In an effort to increase awareness of the symptoms and offer support to anyone experiencing similar circumstances, Jessie has chronicled each stage of her treatment on TikTok.

Six young women have reached out to her after having seizures or being diagnosed with comparable conditions.

Many girls have gotten in touch with me, and they all seem to be struggling to be taken seriously,” Jessie continued.

“They all seem to think that no one is paying attention, which is exactly how I felt.

I am sharing my tale in public for this reason. Because individuals must be obnoxious, call their doctors daily, and persistently want an appointment.

“You must push and push and have faith in your body. Don’t accept no as an answer.

I consider myself fortunate that my tumor was pressing on the epilepsy-causing factor, but things could have become much worse in the years that followed.

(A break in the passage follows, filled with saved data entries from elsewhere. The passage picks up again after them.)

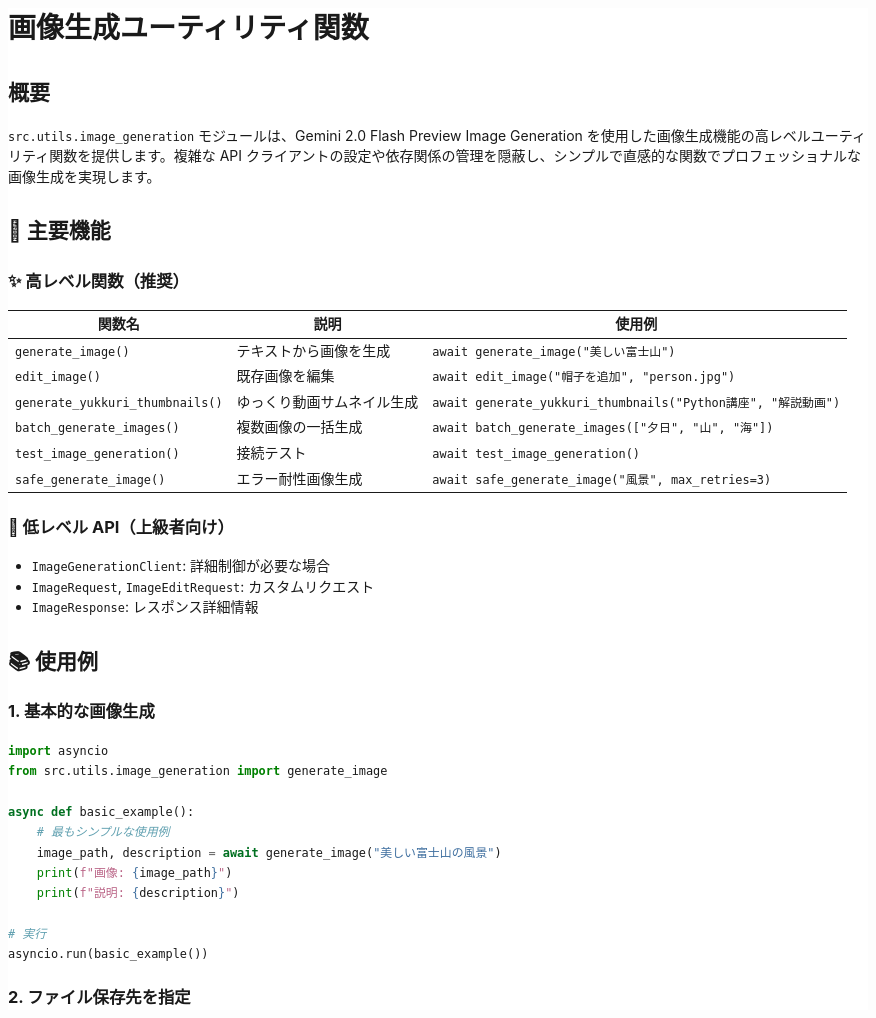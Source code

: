 # 画像生成ユーティリティ関数

## 概要

`src.utils.image_generation` モジュールは、Gemini 2.0 Flash Preview Image Generation を使用した画像生成機能の高レベルユーティリティ関数を提供します。複雑な API クライアントの設定や依存関係の管理を隠蔽し、シンプルで直感的な関数でプロフェッショナルな画像生成を実現します。

## 🎯 主要機能

### ✨ 高レベル関数（推奨）

| 関数名 | 説明 | 使用例 |
|--------|------|--------|
| `generate_image()` | テキストから画像を生成 | `await generate_image("美しい富士山")` |
| `edit_image()` | 既存画像を編集 | `await edit_image("帽子を追加", "person.jpg")` |
| `generate_yukkuri_thumbnails()` | ゆっくり動画サムネイル生成 | `await generate_yukkuri_thumbnails("Python講座", "解説動画")` |
| `batch_generate_images()` | 複数画像の一括生成 | `await batch_generate_images(["夕日", "山", "海"])` |
| `test_image_generation()` | 接続テスト | `await test_image_generation()` |
| `safe_generate_image()` | エラー耐性画像生成 | `await safe_generate_image("風景", max_retries=3)` |

### 🔧 低レベル API（上級者向け）

- `ImageGenerationClient`: 詳細制御が必要な場合
- `ImageRequest`, `ImageEditRequest`: カスタムリクエスト
- `ImageResponse`: レスポンス詳細情報

## 📚 使用例

### 1. 基本的な画像生成

```python
import asyncio
from src.utils.image_generation import generate_image

async def basic_example():
    # 最もシンプルな使用例
    image_path, description = await generate_image("美しい富士山の風景")
    print(f"画像: {image_path}")
    print(f"説明: {description}")

# 実行
asyncio.run(basic_example())
```

### 2. ファイル保存先を指定
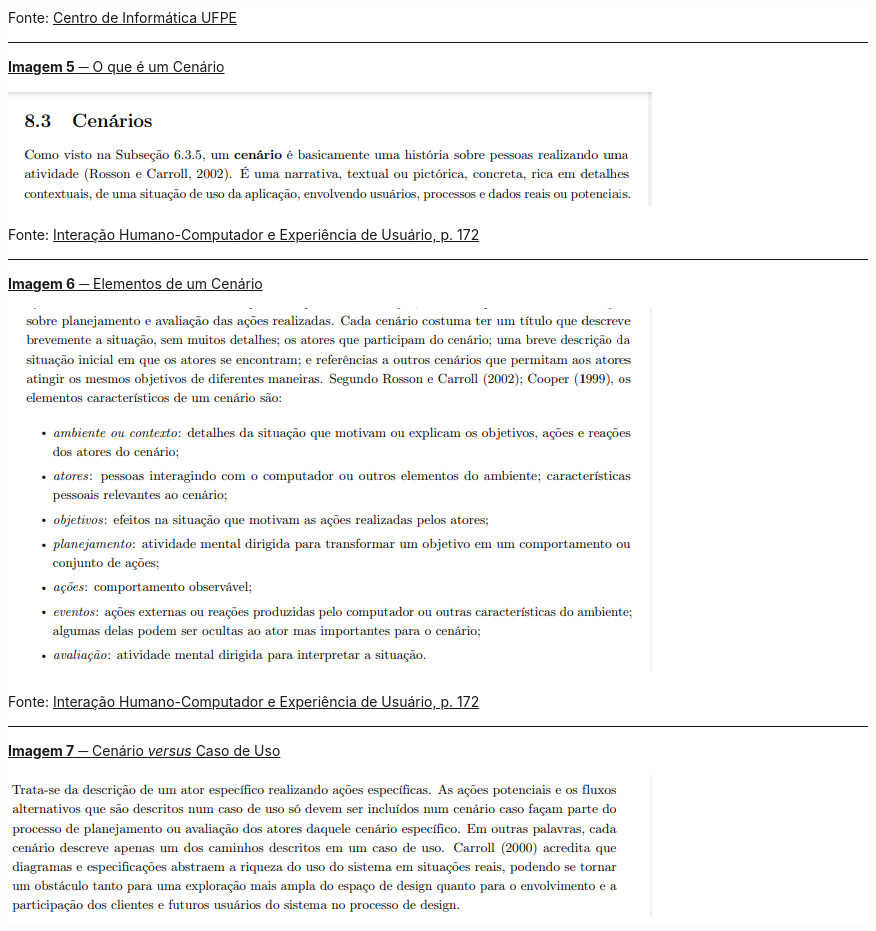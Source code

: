 Fonte: [Centro de Informática UFPE](https://www.cin.ufpe.br/~gta/rup-vc/core.base_rup/guidances/checklists/supplementary_specifications_13D7A7B2.html)

---

<a id="anchor_5" href="#REF5">**Imagem 5** ─ O que é um Cenário</a><br>

![a](../referencias/entr3-cenarios1.png)

Fonte: <a id="REFBIB1" href="#anchor_refbib1">Interação Humano-Computador e Experiência de Usuário, p. 172</a>

---

<a id="anchor_6" href="#REF6">**Imagem 6** ─ Elementos de um Cenário</a><br>

![a](../referencias/entr3-cenarios2.png)

Fonte: <a id="REFBIB1" href="#anchor_refbib1">Interação Humano-Computador e Experiência de Usuário, p. 172</a>

---

<a id="anchor_7" href="#REF7">**Imagem 7** ─ Cenário *versus* Caso de Uso</a><br>

![a](../referencias/entr3-cenarios3.png)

After completing her radiation therapy, Jessie hopes to resume work one day a week. She is also organizing a trip to Italy to support a marathon runner running in her honor.

MARATHON RUNNER

Derby native Phoebe Collier, who discovered Jessie’s predicament through a common friend, has raised $1,300 for Brain Tumour Research by running three marathons in three different locations over the course of six weeks.

She has already finished the challenge in Portugal and the Netherlands, and she will soon run a marathon in Italy with Jessie supporting her.

I’ve never seen Phoebe in person, but I’m amazed that she has been running in my name, Jessie continued.

Brain tumors are terribly underfunded, accounting for less than 3% of total UK cancer research funding, even though thousands of people are diagnosed with them each year.

I’m eager to go support her and get back to work.

“My Alphageek supervisors have been incredibly helpful and have made me feel like a member of their family. They have simply been stunning, and for that I am so grateful.

When I announced that I was returning to work, my oncologist looked like he was about to have a heart attack, but I miss it and I just want things to get back to normal.

Jessie is aware that there is no cure for her and that she will be under observation for the remainder of her life.

For the time being, Jessie will require a scan every three months to check on the growth or development of the tumor.

The idea that I will live my entire life anticipating good or bad news is quite unsettling, she continued.

However, I don’t want to be defeated by it. I’ve conquered brain surgery, the illness, and radiation therapy, and I’m resolved to keep going.